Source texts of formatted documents
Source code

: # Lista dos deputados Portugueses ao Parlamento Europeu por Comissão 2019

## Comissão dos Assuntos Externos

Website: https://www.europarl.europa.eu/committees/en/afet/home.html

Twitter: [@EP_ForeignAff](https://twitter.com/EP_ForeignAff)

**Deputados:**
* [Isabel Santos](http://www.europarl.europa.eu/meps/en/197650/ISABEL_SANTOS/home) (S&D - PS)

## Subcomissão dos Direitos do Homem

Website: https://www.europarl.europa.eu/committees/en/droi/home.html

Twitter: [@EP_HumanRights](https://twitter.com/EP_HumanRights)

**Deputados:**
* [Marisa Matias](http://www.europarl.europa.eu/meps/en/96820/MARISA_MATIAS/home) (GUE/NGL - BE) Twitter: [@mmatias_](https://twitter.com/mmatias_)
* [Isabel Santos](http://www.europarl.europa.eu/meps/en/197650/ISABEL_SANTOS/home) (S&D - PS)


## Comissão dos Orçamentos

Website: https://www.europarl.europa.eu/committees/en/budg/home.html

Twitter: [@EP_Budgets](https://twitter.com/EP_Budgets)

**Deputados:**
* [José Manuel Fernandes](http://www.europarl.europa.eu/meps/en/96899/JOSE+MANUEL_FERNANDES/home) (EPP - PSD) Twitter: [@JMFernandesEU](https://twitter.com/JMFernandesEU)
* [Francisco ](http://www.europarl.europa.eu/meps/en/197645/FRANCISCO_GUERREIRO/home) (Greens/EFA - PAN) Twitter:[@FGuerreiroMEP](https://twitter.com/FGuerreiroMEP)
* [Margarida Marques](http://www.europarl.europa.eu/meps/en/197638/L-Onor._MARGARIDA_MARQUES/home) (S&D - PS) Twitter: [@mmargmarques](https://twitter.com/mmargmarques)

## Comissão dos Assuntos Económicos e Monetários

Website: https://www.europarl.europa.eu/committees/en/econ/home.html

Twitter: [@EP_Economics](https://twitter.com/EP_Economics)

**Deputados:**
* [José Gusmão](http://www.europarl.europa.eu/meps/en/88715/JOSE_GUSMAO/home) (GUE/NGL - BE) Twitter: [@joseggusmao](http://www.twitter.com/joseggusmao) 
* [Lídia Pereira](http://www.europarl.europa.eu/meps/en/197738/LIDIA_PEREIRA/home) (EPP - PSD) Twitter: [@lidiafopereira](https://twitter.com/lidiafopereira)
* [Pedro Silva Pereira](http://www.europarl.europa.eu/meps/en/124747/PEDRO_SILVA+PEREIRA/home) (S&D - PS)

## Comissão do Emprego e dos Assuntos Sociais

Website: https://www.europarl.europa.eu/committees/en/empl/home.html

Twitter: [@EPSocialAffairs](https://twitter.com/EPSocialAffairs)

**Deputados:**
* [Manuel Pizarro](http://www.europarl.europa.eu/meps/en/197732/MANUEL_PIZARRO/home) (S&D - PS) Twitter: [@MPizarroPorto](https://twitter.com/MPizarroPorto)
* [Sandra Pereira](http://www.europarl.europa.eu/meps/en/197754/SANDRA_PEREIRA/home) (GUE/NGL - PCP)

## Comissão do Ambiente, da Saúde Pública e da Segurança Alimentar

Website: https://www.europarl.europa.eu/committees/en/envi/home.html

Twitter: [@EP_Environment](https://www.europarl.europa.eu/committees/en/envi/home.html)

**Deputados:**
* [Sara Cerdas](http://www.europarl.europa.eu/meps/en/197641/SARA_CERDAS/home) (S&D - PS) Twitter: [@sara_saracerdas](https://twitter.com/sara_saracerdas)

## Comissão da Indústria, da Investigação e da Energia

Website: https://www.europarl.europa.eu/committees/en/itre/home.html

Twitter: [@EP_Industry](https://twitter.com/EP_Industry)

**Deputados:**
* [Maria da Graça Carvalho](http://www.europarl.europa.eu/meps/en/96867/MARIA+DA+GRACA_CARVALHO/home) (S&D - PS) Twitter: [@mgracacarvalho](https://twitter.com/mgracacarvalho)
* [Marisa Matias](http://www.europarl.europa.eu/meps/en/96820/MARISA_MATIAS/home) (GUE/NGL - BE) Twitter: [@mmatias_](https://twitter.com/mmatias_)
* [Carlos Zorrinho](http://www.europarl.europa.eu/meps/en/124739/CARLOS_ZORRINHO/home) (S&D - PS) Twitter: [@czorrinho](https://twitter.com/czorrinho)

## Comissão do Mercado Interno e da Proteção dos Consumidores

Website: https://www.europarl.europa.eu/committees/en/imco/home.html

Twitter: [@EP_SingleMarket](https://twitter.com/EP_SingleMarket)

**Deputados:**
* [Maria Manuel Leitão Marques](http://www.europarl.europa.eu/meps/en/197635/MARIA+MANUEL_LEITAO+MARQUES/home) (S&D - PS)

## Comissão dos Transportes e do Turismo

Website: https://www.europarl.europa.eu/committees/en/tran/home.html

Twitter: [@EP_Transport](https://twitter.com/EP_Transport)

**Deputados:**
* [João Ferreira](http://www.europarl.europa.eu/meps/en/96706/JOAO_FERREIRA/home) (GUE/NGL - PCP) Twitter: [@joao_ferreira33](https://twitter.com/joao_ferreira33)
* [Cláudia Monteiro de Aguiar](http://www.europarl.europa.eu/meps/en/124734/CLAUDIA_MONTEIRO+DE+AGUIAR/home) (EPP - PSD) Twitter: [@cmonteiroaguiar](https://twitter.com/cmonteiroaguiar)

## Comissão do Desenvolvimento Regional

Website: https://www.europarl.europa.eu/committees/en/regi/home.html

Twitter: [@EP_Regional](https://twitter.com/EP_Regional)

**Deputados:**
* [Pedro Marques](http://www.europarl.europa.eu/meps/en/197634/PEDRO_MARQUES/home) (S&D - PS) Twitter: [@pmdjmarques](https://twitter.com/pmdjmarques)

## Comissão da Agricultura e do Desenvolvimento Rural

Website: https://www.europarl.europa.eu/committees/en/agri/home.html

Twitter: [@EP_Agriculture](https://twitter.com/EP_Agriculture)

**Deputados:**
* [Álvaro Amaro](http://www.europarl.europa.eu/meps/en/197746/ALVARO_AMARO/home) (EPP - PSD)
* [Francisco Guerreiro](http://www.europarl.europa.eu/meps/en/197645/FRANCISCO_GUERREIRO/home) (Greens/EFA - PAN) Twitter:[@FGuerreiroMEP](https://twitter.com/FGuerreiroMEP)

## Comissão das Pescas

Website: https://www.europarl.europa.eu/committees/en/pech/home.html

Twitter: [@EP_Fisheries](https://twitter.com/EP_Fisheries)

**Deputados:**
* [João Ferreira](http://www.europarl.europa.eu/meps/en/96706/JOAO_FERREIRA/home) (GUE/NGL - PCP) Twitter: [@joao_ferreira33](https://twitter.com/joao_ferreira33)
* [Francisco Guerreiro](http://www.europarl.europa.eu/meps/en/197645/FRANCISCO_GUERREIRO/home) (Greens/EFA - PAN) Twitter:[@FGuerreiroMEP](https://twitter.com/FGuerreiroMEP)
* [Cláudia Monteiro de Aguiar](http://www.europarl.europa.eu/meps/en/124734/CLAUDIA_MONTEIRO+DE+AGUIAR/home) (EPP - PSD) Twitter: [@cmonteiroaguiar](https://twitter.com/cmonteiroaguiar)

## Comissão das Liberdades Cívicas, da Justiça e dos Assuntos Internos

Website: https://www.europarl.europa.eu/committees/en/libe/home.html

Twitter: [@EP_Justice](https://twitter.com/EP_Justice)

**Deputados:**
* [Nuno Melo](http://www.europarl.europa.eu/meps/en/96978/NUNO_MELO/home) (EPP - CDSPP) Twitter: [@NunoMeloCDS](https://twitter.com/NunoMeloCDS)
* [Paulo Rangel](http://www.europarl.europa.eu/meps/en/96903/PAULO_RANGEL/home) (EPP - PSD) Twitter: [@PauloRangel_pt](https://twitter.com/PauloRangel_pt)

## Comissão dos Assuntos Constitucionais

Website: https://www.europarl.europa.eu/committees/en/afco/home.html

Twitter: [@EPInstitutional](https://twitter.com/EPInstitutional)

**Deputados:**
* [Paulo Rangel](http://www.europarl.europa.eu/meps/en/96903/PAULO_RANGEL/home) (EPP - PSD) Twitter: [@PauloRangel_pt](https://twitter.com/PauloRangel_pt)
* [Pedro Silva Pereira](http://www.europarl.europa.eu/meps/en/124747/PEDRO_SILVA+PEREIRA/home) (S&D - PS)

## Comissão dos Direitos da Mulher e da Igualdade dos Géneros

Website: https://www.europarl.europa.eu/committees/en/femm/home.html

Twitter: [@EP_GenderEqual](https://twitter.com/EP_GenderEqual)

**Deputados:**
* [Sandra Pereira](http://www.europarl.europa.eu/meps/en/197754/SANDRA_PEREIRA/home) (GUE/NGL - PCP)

Try it
Return, with no change at all, every line in the entries above from the line containing "[Maria da Graça" through the line containing "## Comissão das Pescas".

Result
* [Maria da Graça Carvalho](http://www.europarl.europa.eu/meps/en/96867/MARIA+DA+GRACA_CARVALHO/home) (S&D - PS) Twitter: [@mgracacarvalho](https://twitter.com/mgracacarvalho)
* [Marisa Matias](http://www.europarl.europa.eu/meps/en/96820/MARISA_MATIAS/home) (GUE/NGL - BE) Twitter: [@mmatias_](https://twitter.com/mmatias_)
* [Carlos Zorrinho](http://www.europarl.europa.eu/meps/en/124739/CARLOS_ZORRINHO/home) (S&D - PS) Twitter: [@czorrinho](https://twitter.com/czorrinho)

## Comissão do Mercado Interno e da Proteção dos Consumidores

Website: https://www.europarl.europa.eu/committees/en/imco/home.html

Twitter: [@EP_SingleMarket](https://twitter.com/EP_SingleMarket)

**Deputados:**
* [Maria Manuel Leitão Marques](http://www.europarl.europa.eu/meps/en/197635/MARIA+MANUEL_LEITAO+MARQUES/home) (S&D - PS)

## Comissão dos Transportes e do Turismo

Website: https://www.europarl.europa.eu/committees/en/tran/home.html

Twitter: [@EP_Transport](https://twitter.com/EP_Transport)

**Deputados:**
* [João Ferreira](http://www.europarl.europa.eu/meps/en/96706/JOAO_FERREIRA/home) (GUE/NGL - PCP) Twitter: [@joao_ferreira33](https://twitter.com/joao_ferreira33)
* [Cláudia Monteiro de Aguiar](http://www.europarl.europa.eu/meps/en/124734/CLAUDIA_MONTEIRO+DE+AGUIAR/home) (EPP - PSD) Twitter: [@cmonteiroaguiar](https://twitter.com/cmonteiroaguiar)

## Comissão do Desenvolvimento Regional

Website: https://www.europarl.europa.eu/committees/en/regi/home.html

Twitter: [@EP_Regional](https://twitter.com/EP_Regional)

**Deputados:**
* [Pedro Marques](http://www.europarl.europa.eu/meps/en/197634/PEDRO_MARQUES/home) (S&D - PS) Twitter: [@pmdjmarques](https://twitter.com/pmdjmarques)

## Comissão da Agricultura e do Desenvolvimento Rural

Website: https://www.europarl.europa.eu/committees/en/agri/home.html

Twitter: [@EP_Agriculture](https://twitter.com/EP_Agriculture)

**Deputados:**
* [Álvaro Amaro](http://www.europarl.europa.eu/meps/en/197746/ALVARO_AMARO/home) (EPP - PSD)
* [Francisco Guerreiro](http://www.europarl.europa.eu/meps/en/197645/FRANCISCO_GUERREIRO/home) (Greens/EFA - PAN) Twitter:[@FGuerreiroMEP](https://twitter.com/FGuerreiroMEP)

## Comissão das Pescas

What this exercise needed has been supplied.